Action item: Tell how many lines of the data include the word "Ferramentas". Nothing but the number belongs in the answer.

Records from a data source
╭──

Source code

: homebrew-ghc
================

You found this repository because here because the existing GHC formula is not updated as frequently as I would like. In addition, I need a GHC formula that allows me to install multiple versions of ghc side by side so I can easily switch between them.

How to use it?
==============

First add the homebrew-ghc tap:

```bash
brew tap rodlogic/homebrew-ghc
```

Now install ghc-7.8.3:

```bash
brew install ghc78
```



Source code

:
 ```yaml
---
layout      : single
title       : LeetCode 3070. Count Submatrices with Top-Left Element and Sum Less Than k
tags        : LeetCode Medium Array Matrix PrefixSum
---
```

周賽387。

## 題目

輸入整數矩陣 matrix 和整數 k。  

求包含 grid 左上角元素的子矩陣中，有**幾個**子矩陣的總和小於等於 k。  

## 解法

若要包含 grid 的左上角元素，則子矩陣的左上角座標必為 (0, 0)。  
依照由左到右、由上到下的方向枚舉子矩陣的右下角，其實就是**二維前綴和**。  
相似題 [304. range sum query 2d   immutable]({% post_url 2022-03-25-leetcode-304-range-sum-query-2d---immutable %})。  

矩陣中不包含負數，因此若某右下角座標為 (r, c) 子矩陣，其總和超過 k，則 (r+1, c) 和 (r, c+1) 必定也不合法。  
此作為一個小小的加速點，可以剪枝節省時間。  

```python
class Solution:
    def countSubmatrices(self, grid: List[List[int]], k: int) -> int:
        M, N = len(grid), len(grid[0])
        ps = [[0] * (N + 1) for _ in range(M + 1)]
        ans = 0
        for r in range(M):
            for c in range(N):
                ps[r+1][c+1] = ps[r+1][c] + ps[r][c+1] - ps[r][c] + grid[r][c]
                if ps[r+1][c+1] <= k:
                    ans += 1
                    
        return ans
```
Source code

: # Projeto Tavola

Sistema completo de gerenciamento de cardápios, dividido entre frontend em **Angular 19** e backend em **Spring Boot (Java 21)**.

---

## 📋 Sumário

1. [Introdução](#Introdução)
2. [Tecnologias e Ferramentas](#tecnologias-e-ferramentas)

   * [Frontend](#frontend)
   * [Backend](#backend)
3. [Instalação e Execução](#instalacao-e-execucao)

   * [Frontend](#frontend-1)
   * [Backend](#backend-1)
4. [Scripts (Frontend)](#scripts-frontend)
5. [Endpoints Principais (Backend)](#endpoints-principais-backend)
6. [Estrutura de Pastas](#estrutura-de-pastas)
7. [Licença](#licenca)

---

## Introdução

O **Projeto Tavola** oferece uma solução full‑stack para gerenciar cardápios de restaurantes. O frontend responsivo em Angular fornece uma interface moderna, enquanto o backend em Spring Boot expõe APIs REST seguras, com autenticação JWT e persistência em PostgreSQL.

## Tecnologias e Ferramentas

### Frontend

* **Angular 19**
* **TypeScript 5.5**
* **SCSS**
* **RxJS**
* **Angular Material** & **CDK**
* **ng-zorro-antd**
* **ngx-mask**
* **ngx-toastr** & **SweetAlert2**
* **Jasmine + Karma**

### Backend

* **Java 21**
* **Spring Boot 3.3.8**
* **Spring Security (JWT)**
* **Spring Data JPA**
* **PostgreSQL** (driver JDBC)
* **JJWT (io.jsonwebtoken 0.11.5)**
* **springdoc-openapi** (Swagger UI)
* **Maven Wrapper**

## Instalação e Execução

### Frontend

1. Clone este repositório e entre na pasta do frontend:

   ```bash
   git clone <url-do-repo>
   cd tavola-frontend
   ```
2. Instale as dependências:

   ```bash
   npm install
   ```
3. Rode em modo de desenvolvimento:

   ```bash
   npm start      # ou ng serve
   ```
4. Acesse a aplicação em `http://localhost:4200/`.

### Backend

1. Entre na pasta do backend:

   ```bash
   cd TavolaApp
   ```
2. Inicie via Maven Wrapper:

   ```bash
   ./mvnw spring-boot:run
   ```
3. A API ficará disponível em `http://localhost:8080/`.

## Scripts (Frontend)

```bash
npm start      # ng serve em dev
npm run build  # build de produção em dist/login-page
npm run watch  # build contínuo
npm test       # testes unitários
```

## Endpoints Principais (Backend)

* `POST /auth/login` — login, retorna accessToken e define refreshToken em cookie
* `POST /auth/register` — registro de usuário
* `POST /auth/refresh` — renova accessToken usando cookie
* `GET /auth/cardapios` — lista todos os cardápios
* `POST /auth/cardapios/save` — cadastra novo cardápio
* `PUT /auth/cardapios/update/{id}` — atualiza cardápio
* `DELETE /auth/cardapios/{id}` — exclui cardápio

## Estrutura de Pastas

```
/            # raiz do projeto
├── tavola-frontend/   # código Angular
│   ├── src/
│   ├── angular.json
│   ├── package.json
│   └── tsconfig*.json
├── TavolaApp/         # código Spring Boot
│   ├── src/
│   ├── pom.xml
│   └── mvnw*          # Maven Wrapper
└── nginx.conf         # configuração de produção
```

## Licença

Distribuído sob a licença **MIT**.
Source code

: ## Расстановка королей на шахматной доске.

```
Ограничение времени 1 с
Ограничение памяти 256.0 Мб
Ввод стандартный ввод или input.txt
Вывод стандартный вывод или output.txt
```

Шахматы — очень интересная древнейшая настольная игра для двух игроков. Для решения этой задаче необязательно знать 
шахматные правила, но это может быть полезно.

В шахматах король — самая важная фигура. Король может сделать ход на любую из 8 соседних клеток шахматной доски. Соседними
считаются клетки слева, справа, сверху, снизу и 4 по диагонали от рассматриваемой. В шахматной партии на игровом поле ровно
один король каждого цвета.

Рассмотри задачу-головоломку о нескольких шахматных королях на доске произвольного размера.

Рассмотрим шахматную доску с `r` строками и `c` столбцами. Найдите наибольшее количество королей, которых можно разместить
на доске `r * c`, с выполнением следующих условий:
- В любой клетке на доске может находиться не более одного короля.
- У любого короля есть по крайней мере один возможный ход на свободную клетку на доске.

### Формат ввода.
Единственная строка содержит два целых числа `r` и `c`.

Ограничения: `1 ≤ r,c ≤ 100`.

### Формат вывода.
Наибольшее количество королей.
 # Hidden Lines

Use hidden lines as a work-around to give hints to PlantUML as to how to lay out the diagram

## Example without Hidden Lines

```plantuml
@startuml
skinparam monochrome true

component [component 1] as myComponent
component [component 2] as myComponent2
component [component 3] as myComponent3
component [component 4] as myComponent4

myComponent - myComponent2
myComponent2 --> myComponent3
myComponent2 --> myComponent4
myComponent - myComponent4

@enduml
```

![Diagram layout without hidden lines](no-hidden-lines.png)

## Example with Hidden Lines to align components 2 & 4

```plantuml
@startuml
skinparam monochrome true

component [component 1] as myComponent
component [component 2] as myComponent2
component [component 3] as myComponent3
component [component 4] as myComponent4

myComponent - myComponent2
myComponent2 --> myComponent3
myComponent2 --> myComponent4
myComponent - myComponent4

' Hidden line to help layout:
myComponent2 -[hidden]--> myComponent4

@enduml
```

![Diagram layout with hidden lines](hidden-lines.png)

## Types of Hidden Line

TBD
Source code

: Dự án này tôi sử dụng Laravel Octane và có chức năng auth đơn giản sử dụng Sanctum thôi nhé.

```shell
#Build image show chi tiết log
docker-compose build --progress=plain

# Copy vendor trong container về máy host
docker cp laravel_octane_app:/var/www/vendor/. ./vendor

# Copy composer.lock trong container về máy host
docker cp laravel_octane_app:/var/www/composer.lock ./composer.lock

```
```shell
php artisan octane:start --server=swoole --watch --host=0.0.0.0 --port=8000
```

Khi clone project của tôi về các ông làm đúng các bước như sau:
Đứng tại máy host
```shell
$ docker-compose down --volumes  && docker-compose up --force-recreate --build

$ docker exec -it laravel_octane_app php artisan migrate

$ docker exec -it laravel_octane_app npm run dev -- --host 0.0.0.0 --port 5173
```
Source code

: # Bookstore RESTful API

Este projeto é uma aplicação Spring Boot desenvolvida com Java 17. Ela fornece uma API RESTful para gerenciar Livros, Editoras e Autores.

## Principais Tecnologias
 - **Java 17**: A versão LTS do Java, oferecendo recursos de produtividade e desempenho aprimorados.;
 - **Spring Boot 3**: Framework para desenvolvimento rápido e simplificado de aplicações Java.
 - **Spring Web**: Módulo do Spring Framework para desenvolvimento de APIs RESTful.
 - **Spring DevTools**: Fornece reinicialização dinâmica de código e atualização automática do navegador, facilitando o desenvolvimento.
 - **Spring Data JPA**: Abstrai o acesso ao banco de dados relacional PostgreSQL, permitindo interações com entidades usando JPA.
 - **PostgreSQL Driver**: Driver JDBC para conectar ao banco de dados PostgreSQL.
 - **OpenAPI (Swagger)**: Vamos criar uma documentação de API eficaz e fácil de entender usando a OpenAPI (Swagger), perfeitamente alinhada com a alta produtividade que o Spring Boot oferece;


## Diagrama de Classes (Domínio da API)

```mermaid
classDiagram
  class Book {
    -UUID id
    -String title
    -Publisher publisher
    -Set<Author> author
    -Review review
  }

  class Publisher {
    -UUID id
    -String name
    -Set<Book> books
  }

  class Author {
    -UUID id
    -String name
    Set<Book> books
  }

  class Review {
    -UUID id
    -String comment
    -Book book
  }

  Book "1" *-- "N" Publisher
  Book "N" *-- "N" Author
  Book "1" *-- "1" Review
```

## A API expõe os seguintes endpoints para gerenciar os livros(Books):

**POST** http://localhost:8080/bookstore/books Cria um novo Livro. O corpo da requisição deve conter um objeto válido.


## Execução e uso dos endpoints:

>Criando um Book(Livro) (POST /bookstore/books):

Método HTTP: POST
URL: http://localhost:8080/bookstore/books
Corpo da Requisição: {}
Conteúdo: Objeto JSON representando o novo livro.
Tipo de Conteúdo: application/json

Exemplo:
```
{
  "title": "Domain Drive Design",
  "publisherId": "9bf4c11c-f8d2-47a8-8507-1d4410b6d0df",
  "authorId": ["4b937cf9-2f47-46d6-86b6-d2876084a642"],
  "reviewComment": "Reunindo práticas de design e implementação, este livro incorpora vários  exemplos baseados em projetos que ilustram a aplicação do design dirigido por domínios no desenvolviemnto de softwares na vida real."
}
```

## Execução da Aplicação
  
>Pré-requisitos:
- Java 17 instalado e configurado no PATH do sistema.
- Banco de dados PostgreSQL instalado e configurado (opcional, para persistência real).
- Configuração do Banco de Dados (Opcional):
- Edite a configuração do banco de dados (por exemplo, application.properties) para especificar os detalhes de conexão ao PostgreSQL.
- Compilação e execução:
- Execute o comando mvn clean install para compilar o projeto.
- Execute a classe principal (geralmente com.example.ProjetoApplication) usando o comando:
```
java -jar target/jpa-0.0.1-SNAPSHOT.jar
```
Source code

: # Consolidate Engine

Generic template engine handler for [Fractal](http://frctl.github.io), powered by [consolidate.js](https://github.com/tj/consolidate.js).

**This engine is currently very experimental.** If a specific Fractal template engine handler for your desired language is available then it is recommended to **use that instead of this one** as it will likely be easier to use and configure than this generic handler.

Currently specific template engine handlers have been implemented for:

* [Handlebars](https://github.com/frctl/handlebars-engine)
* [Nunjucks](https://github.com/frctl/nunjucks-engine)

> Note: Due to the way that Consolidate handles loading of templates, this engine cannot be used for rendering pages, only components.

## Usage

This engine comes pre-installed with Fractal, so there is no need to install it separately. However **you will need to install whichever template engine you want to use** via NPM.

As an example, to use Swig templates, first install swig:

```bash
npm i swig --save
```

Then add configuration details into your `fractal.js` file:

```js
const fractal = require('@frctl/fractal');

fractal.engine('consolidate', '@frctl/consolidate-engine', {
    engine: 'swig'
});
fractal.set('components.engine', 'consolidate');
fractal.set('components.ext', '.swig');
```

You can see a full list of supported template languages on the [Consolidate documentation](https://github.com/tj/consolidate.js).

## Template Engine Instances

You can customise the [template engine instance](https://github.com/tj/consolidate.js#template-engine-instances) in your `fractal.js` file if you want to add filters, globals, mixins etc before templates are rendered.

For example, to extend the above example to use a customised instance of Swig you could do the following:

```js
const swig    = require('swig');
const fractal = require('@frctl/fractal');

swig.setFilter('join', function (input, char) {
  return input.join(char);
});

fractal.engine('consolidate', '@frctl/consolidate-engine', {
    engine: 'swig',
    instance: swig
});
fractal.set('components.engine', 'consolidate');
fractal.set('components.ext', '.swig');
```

╰──

Completed exercise: 2